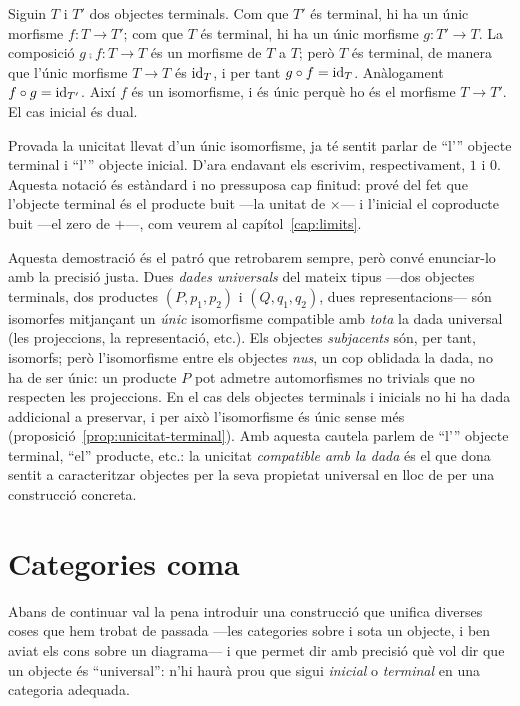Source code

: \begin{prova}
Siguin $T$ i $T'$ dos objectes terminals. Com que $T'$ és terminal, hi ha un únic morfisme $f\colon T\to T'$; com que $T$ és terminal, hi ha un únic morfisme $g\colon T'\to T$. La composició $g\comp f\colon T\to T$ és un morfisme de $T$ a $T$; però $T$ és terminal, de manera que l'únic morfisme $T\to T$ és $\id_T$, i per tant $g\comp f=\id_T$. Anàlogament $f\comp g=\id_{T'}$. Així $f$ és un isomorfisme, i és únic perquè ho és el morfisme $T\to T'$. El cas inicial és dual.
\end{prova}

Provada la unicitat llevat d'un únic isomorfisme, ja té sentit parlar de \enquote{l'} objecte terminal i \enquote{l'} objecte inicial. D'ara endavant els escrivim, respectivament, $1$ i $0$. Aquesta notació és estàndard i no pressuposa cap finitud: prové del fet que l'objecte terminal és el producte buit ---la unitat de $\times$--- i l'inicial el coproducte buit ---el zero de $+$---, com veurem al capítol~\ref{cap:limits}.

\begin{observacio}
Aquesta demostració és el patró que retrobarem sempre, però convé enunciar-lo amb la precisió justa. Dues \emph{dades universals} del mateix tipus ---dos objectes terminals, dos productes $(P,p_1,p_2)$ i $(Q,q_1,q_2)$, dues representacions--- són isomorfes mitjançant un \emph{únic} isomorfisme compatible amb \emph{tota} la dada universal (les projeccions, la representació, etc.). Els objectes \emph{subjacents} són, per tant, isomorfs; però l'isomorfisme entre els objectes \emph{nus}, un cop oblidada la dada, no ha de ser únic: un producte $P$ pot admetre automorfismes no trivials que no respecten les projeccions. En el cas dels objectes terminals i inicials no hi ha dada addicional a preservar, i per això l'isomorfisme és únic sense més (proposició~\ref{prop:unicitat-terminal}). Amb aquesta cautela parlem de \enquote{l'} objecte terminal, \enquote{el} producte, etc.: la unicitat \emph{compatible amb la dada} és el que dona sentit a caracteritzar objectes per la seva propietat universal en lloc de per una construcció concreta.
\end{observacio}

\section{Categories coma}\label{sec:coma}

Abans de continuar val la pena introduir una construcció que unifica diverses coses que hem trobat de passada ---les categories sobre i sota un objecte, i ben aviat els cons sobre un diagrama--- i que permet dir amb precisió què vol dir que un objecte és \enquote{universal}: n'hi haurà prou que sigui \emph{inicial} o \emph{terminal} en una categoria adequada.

####################

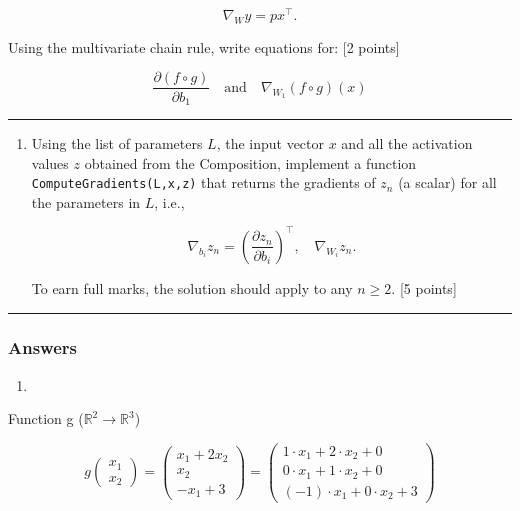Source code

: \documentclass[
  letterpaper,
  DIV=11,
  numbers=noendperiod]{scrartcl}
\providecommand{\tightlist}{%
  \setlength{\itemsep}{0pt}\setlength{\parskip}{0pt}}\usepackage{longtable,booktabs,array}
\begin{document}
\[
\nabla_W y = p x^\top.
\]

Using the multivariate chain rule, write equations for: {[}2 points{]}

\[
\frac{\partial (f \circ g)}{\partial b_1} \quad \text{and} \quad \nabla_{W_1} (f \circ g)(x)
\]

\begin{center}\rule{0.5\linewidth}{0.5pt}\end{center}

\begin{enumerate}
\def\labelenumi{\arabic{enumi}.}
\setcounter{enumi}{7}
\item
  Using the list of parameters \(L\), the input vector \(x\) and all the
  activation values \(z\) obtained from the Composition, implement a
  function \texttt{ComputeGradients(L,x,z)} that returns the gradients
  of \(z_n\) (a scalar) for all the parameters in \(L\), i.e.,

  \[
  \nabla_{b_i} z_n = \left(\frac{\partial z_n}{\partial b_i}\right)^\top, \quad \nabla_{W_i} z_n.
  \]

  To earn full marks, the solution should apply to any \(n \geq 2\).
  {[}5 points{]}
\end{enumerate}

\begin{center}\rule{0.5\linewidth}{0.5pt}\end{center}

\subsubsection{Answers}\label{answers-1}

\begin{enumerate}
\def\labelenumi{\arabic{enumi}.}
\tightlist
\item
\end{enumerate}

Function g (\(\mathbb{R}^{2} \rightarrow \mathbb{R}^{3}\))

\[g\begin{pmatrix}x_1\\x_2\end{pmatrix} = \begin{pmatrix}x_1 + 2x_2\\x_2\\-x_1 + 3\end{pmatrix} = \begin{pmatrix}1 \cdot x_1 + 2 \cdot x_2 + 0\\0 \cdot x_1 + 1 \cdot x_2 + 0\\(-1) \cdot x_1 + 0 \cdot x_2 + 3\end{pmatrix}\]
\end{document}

####################

> WHAT IS EXPECTED:
Look through the entries above; find each line with the word "Using" and copy it.

> TASK RESPONSE:
Using the multivariate chain rule, write equations for: {[}2 points{]}
  Using the list of parameters \(L\), the input vector \(x\) and all the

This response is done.